15 Things to Not Say at a Deposition
Posted by Wetherington Law Firm | Articles
- Articles
- Artificial Intelligence
- Car Accidents
- Class Action Lawsuit
- Comparative Negligence
- Crime Victim
- Damages
- Defective Vehicles
- Disability
- Kratom Death and Injury
- Legal Marketing
- Motor Vehicle Accidents
- News/Media
- Other
- Pedestrian Accidents
- Personal Injury
- Results
- Sexual Assault
- Truck Accidents
- Uber
- Wrongful Death
Categories
TL;DR: During a deposition, never guess, volunteer extra information, use absolute words like “always” or “never,” express opinions, or argue with the questioning attorney. Your testimony is under oath, and any misstatement can damage your credibility and the outcome of your case. Stick to the facts you know, answer only the question asked, and consult with your lawyer when unsure. The best approach is to be truthful, brief, and clear in every response.
Key Highlights
- Never guess or speculate about facts you do not know for certain.
- Avoid absolute terms like “always,” “never,” or “every time.”
- Do not volunteer information; answer only the specific question asked.
- Refrain from expressing personal opinions unless directly asked for one.
- Never argue with or show hostility toward the opposing counsel.
- Do not use sarcasm or attempt to be funny, as it will not translate in the written transcript.
- Avoid starting answers with “I think” when stating a fact.
- Never lie, exaggerate, or misrepresent the truth.

A deposition is a standard procedure in the discovery phase of a lawsuit, where individuals provide sworn, out-of-court testimony.
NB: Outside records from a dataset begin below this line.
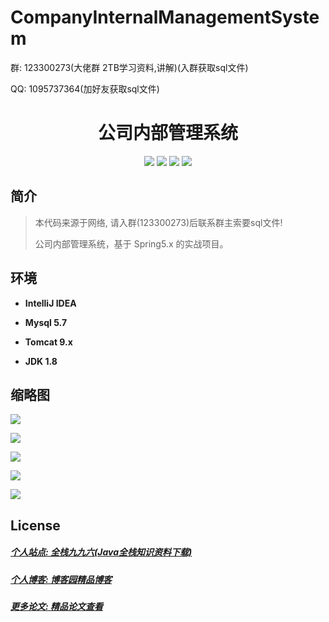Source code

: # CompanyInternalManagementSystem

<p>群: 123300273(大佬群 2TB学习资料,讲解)(入群获取sql文件)</p>
<p>QQ: 1095737364(加好友获取sql文件)</p>
<p><h1 align="center">公司内部管理系统</h1></p>

<p align="center">
	<img src="https://img.shields.io/badge/jdk-1.8-orange.svg"/>
    <img src="https://img.shields.io/badge/spring-5.x-lightgrey.svg"/>
    <img src="https://img.shields.io/badge/hibernate-3.x-blue.svg"/>
    <img src="https://img.shields.io/badge/struts-3.0.x-yellow.svg"/>
</p>

## 简介

> 本代码来源于网络, 请入群(123300273)后联系群主索要sql文件!
>
> 公司内部管理系统，基于 Spring5.x 的实战项目。


## 环境

- <b>IntelliJ IDEA</b>

- <b>Mysql 5.7</b>

- <b>Tomcat 9.x</b>

- <b>JDK 1.8</b>



## 缩略图

![](https://img2020.cnblogs.com/blog/588112/202011/588112-20201122130651020-897749911.png)

![](https://img2020.cnblogs.com/blog/588112/202011/588112-20201122130658731-236861354.png)

![](https://img2020.cnblogs.com/blog/588112/202011/588112-20201122130706991-1786956600.png)

![](https://img2020.cnblogs.com/blog/588112/202011/588112-20201122130714307-979482070.png)

![](https://img2020.cnblogs.com/blog/588112/202011/588112-20201122130720997-500520472.png)


## License

##### [个人站点: 全栈九九六(Java全栈知识资料下载)](https://www.blog996.com/)
##### [个人博客: 博客园精品博客](https://www.cnblogs.com/yysbolg/)
##### [更多论文: 精品论文查看](https://www.cnblogs.com/yysbolg/category/1886262.html)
In the United States civil justice system, hundreds of thousands of depositions are conducted each year as attorneys gather information to build their cases. This process allows lawyers from both sides to understand the facts, assess a witness’s credibility, and preserve testimony for potential use at trial. Unlike a casual conversation, a deposition is a formal legal event where every word is recorded by a court reporter.
The entire proceeding is governed by specific legal standards, such as the Federal Rules of Civil Procedure or corresponding state rules. The key participants include the deponent (the person being questioned), their attorney, the opposing counsel (who asks the questions), and the court reporter. The court reporter creates an official transcript, a word-for-word record of the questions, answers, and any objections. This transcript becomes a critical legal document that can be used later to challenge a witness’s memory or point out inconsistencies if their testimony changes in court.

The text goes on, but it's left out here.